3/10
The worst kind of docuseries there is.
29 May 2023
Warning: Spoilers
Watching this made me think of the distinction between the great and the very bad documentary series or films.

I'll give an example of a fantastic documentary to make my point: "The Act of Killing", a documentary film from 2012 that had the former Indonesian death squad leaders re-enact their killings. The director of the movie didn't force those murderers to tell their stories: they were happy to do so in great detail. The director/producer didn't have to shape their story into something "sellable" for a wider audience - no, they did it themselves, the film just shows the outcome of that experiment. THAT is what is enticing about it, just watching it play out as naturally as possible. What we see is the reality of Indonesian history, documented for our amusement and bewilderment.

Compare that to this series.
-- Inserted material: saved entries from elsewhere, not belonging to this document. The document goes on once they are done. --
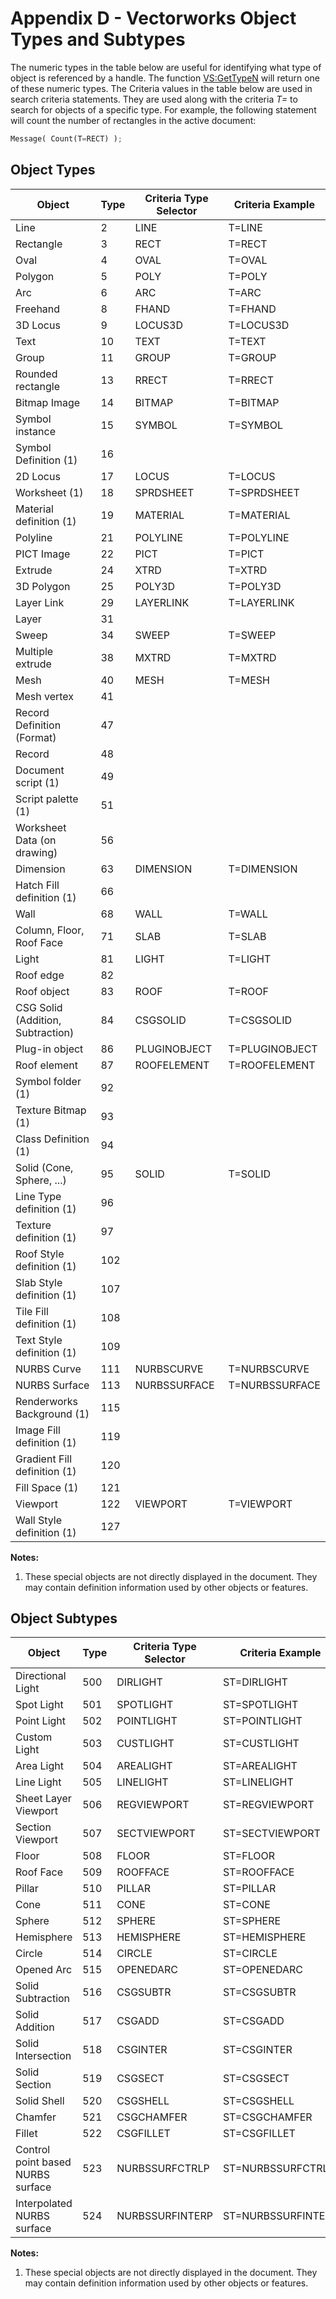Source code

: # Appendix D - Vectorworks Object Types and Subtypes

The numeric types in the table below are useful for identifying what type of object is referenced by a handle. The function [VS:GetTypeN](h) will return one of these numeric types. The Criteria values in the table below are used in search criteria statements. They are used along with the criteria *T=* to search for objects of a specific type. For example, the following statement will count the number of rectangles in the active document:

```python
Message( Count(T=RECT) );
```

## Object Types

| Object | Type | Criteria Type Selector | Criteria Example |
|--------|------|------------------------|------------------|
| Line | 2 | LINE | T=LINE |
| Rectangle | 3 | RECT | T=RECT |
| Oval | 4 | OVAL | T=OVAL |
| Polygon | 5 | POLY | T=POLY |
| Arc | 6 | ARC | T=ARC |
| Freehand | 8 | FHAND | T=FHAND |
| 3D Locus | 9 | LOCUS3D | T=LOCUS3D |
| Text | 10 | TEXT | T=TEXT |
| Group | 11 | GROUP | T=GROUP |
| Rounded rectangle | 13 | RRECT | T=RRECT |
| Bitmap Image | 14 | BITMAP | T=BITMAP |
| Symbol instance | 15 | SYMBOL | T=SYMBOL |
| Symbol Definition (1) | 16 |  |  |
| 2D Locus | 17 | LOCUS | T=LOCUS |
| Worksheet (1) | 18 | SPRDSHEET | T=SPRDSHEET |
| Material definition (1) | 19 | MATERIAL | T=MATERIAL |
| Polyline | 21 | POLYLINE | T=POLYLINE |
| PICT Image | 22 | PICT | T=PICT |
| Extrude | 24 | XTRD | T=XTRD |
| 3D Polygon | 25 | POLY3D | T=POLY3D |
| Layer Link | 29 | LAYERLINK | T=LAYERLINK |
| Layer | 31 |  |  |
| Sweep | 34 | SWEEP | T=SWEEP |
| Multiple extrude | 38 | MXTRD | T=MXTRD |
| Mesh | 40 | MESH | T=MESH |
| Mesh vertex | 41 |  |  |
| Record Definition (Format) | 47 |  |  |
| Record | 48 |  |  |
| Document script (1) | 49 |  |  |
| Script palette (1) | 51 |  |  |
| Worksheet Data (on drawing) | 56 |  |  |
| Dimension | 63 | DIMENSION | T=DIMENSION |
| Hatch Fill definition (1) | 66 |  |  |
| Wall | 68 | WALL | T=WALL |
| Column, Floor, Roof Face | 71 | SLAB | T=SLAB |
| Light | 81 | LIGHT | T=LIGHT |
| Roof edge | 82 |  |  |
| Roof object | 83 | ROOF | T=ROOF |
| CSG Solid (Addition, Subtraction) | 84 | CSGSOLID | T=CSGSOLID |
| Plug-in object | 86 | PLUGINOBJECT | T=PLUGINOBJECT |
| Roof element | 87 | ROOFELEMENT | T=ROOFELEMENT |
| Symbol folder (1) | 92 |  |  |
| Texture Bitmap (1) | 93 |  |  |
| Class Definition (1) | 94 |  |  |
| Solid (Cone, Sphere, ...) | 95 | SOLID | T=SOLID |
| Line Type definition (1) | 96 |  |  |
| Texture definition (1) | 97 |  |  |
| Roof Style definition (1) | 102 |  |  |
| Slab Style definition (1) | 107 |  |  |
| Tile Fill definition (1) | 108 |  |  |
| Text Style definition (1) | 109 |  |  |
| NURBS Curve | 111 | NURBSCURVE | T=NURBSCURVE |
| NURBS Surface | 113 | NURBSSURFACE | T=NURBSSURFACE |
| Renderworks Background (1) | 115 |  |  |
| Image Fill definition (1) | 119 |  |  |
| Gradient Fill definition (1) | 120 |  |  |
| Fill Space (1) | 121 |  |  |
| Viewport | 122 | VIEWPORT | T=VIEWPORT |
| Wall Style definition (1) | 127 |  |  |

**Notes:**
1. These special objects are not directly displayed in the document. They may contain definition information used by other objects or features.

## Object Subtypes

| Object | Type | Criteria Type Selector | Criteria Example |
|--------|------|------------------------|------------------|
| Directional Light | 500 | DIRLIGHT | ST=DIRLIGHT |
| Spot Light | 501 | SPOTLIGHT | ST=SPOTLIGHT |
| Point Light | 502 | POINTLIGHT | ST=POINTLIGHT |
| Custom Light | 503 | CUSTLIGHT | ST=CUSTLIGHT |
| Area Light | 504 | AREALIGHT | ST=AREALIGHT |
| Line Light | 505 | LINELIGHT | ST=LINELIGHT |
| Sheet Layer Viewport | 506 | REGVIEWPORT | ST=REGVIEWPORT |
| Section Viewport | 507 | SECTVIEWPORT | ST=SECTVIEWPORT |
| Floor | 508 | FLOOR | ST=FLOOR |
| Roof Face | 509 | ROOFFACE | ST=ROOFFACE |
| Pillar | 510 | PILLAR | ST=PILLAR |
| Cone | 511 | CONE | ST=CONE |
| Sphere | 512 | SPHERE | ST=SPHERE |
| Hemisphere | 513 | HEMISPHERE | ST=HEMISPHERE |
| Circle | 514 | CIRCLE | ST=CIRCLE |
| Opened Arc | 515 | OPENEDARC | ST=OPENEDARC |
| Solid Subtraction | 516 | CSGSUBTR | ST=CSGSUBTR |
| Solid Addition | 517 | CSGADD | ST=CSGADD |
| Solid Intersection | 518 | CSGINTER | ST=CSGINTER |
| Solid Section | 519 | CSGSECT | ST=CSGSECT |
| Solid Shell | 520 | CSGSHELL | ST=CSGSHELL |
| Chamfer | 521 | CSGCHAMFER | ST=CSGCHAMFER |
| Fillet | 522 | CSGFILLET | ST=CSGFILLET |
| Control point based NURBS surface | 523 | NURBSSURFCTRLP | ST=NURBSSURFCTRLP |
| Interpolated NURBS surface | 524 | NURBSSURFINTERP | ST=NURBSSURFINTERP |

**Notes:**
1. These special objects are not directly displayed in the document. They may contain definition information used by other objects or features.
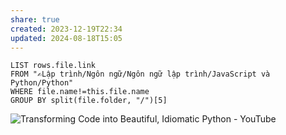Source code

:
 ```yaml
---
share: true
created: 2023-12-19T22:34
updated: 2024-08-18T15:05
---
```


```dataview
LIST rows.file.link
FROM "✍️Lập trình/Ngôn ngữ/Ngôn ngữ lập trình/JavaScript và Python/Python" 
WHERE file.name!=this.file.name
GROUP BY split(file.folder, "/")[5]
```
![Transforming Code into Beautiful, Idiomatic Python - YouTube](https://youtu.be/OSGv2VnC0go?si=rFkJawTXPhVZdgXG)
It seems to me that the series started as "we want to produce a docuseries about Carl Lentz and what happened to him, but we're hearing all these other stories about Hillsong being flush with money and no accountability, let's go there". With this alone, you have perhaps 5% of a story. So what do you do? You add pathways from point A to Z. You show things that should be (quite) natural in the context of an evangelical church (e.g., women being taught to be good wives, men taking on leadership positions, the Bible being at the center of a Christian church - wow, this is really unexpected) but that will trigger a secular audience. You show people that are willing to go on camera to say they thought they were underrepresented among leaders (and it's the sleaziest thing ever to then add "We asked Hillsong for comments and they provided none" - of course they won't, why would they contribute to your money-making production, which is made at their expense?). You talk about volunteers not being paid for their work (because they're volunteers). None of this is central to the story, but because you only had 5% to begin with, and because you want to hook in the secular audience that wouldn't care about Hillsong otherwise, what you do is "wrap" the 5% with narratives A, B, C, D...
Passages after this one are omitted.